══ Entries provided

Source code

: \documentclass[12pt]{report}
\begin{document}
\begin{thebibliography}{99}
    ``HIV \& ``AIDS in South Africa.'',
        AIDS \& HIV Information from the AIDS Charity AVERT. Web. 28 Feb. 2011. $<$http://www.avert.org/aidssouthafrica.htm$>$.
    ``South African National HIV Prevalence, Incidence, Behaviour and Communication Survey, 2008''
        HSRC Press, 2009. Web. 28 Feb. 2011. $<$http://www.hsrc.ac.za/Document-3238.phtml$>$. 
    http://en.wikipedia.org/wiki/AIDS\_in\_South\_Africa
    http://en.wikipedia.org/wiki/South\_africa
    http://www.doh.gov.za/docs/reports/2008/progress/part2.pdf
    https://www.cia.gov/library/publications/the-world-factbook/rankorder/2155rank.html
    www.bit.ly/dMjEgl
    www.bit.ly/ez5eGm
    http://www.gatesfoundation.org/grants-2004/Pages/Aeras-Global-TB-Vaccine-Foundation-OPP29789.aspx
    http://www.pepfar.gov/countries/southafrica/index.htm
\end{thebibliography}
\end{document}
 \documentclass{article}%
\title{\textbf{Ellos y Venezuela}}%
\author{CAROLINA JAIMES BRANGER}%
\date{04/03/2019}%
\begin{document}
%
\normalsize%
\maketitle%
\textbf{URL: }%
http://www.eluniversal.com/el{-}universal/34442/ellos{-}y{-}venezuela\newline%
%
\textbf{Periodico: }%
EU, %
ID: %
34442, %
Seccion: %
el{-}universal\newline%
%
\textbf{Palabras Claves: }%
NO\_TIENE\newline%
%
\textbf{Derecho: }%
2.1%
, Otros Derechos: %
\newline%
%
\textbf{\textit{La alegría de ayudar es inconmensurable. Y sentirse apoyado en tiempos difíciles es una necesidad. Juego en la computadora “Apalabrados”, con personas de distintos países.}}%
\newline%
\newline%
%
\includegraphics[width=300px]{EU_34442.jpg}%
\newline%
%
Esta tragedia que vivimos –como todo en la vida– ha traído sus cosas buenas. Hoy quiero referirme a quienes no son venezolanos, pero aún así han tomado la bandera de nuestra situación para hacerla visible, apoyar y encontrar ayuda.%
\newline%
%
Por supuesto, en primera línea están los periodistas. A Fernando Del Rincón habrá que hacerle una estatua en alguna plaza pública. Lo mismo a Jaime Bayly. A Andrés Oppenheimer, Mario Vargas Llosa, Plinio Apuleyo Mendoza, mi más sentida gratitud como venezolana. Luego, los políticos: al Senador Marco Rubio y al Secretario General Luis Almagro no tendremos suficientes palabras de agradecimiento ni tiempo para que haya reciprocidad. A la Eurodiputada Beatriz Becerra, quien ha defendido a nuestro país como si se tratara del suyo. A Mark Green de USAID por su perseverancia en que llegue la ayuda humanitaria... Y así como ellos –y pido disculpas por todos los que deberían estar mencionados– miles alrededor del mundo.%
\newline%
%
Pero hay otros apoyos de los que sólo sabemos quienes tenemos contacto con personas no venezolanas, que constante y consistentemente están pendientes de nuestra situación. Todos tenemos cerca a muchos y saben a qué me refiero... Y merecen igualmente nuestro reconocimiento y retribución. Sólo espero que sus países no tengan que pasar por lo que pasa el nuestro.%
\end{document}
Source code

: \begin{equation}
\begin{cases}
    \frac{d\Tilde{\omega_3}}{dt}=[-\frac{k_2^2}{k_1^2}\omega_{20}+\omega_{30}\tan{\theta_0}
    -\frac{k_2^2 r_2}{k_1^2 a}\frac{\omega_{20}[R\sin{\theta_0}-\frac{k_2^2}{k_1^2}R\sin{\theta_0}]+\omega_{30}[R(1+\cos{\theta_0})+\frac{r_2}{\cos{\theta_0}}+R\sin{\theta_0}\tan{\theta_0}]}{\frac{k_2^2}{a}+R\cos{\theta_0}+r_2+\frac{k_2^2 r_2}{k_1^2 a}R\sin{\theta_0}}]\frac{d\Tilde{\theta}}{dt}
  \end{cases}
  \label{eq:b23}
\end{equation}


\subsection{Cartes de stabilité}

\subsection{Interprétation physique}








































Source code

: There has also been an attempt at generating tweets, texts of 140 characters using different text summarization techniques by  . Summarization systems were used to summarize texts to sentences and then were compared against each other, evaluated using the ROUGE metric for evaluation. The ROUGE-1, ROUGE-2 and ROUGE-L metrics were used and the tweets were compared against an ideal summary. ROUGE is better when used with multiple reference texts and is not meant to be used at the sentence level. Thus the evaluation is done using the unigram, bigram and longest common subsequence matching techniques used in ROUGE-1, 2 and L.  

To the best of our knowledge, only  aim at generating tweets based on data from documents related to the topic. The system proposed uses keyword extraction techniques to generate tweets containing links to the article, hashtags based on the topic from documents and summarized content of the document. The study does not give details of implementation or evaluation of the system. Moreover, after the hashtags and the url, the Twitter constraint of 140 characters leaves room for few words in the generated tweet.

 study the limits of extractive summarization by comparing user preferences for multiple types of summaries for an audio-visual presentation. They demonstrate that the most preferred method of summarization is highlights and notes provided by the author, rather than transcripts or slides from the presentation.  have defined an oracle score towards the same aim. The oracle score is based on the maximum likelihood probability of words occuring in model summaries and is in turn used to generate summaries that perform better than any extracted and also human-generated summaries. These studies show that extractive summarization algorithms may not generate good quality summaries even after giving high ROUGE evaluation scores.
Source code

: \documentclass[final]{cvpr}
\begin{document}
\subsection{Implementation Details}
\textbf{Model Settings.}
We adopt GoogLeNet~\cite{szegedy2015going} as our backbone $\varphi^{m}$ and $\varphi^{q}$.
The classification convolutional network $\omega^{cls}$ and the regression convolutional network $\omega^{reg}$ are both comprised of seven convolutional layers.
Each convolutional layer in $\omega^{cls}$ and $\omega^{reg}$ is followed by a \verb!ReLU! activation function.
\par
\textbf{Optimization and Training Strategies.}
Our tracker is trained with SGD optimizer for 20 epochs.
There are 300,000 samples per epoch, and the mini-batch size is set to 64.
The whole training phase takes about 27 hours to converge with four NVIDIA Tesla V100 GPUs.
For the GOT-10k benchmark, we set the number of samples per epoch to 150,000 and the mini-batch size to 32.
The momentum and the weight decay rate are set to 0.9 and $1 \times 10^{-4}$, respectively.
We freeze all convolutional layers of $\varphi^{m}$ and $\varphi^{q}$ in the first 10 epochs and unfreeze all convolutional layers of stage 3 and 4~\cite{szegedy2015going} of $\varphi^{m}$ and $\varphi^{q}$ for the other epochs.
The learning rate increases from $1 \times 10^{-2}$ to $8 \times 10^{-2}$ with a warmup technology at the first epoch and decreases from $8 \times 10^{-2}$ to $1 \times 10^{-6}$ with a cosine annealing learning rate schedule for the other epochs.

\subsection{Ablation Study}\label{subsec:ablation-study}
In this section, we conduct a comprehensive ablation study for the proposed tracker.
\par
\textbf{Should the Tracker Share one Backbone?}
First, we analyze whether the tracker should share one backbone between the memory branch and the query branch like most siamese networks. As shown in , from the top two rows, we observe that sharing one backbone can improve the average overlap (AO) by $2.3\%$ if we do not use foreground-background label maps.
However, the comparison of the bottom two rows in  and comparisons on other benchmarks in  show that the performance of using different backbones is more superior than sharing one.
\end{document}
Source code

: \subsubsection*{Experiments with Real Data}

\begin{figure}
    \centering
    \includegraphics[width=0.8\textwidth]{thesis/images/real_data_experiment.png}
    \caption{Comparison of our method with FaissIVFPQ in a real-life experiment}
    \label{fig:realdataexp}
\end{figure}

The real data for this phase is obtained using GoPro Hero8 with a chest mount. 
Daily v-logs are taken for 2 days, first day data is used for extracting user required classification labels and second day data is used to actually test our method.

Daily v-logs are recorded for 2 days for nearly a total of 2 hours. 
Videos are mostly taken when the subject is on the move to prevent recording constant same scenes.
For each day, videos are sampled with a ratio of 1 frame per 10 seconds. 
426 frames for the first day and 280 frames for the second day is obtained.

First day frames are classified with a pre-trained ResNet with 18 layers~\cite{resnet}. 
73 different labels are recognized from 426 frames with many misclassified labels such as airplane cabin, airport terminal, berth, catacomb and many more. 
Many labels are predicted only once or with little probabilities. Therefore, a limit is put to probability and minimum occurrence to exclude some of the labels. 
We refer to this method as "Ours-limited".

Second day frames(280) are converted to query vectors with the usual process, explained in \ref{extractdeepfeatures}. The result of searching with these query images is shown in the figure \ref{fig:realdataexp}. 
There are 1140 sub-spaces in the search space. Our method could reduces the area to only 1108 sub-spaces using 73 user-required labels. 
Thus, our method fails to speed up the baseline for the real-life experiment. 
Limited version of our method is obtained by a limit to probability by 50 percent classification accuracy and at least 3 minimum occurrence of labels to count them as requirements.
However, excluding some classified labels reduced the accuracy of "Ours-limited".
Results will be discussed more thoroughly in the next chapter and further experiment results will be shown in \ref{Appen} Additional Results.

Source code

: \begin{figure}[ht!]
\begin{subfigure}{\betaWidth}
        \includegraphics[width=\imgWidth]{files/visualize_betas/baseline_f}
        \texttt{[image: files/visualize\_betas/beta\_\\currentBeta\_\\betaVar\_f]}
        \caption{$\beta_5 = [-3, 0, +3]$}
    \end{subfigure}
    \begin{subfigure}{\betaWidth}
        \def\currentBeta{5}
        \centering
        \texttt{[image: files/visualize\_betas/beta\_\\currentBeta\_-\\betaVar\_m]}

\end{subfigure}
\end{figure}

════

Without changing anything, quote the lines from the top of the data to the line that contains "www.bit.ly/ez5eGm", including that line.

Response to this exercise ::
Source code

: \documentclass[12pt]{report}
\begin{document}
\begin{thebibliography}{99}
    ``HIV \& ``AIDS in South Africa.'',
        AIDS \& HIV Information from the AIDS Charity AVERT. Web. 28 Feb. 2011. $<$http://www.avert.org/aidssouthafrica.htm$>$.
    ``South African National HIV Prevalence, Incidence, Behaviour and Communication Survey, 2008''
        HSRC Press, 2009. Web. 28 Feb. 2011. $<$http://www.hsrc.ac.za/Document-3238.phtml$>$. 
    http://en.wikipedia.org/wiki/AIDS\_in\_South\_Africa
    http://en.wikipedia.org/wiki/South\_africa
    http://www.doh.gov.za/docs/reports/2008/progress/part2.pdf
    https://www.cia.gov/library/publications/the-world-factbook/rankorder/2155rank.html
    www.bit.ly/dMjEgl
    www.bit.ly/ez5eGm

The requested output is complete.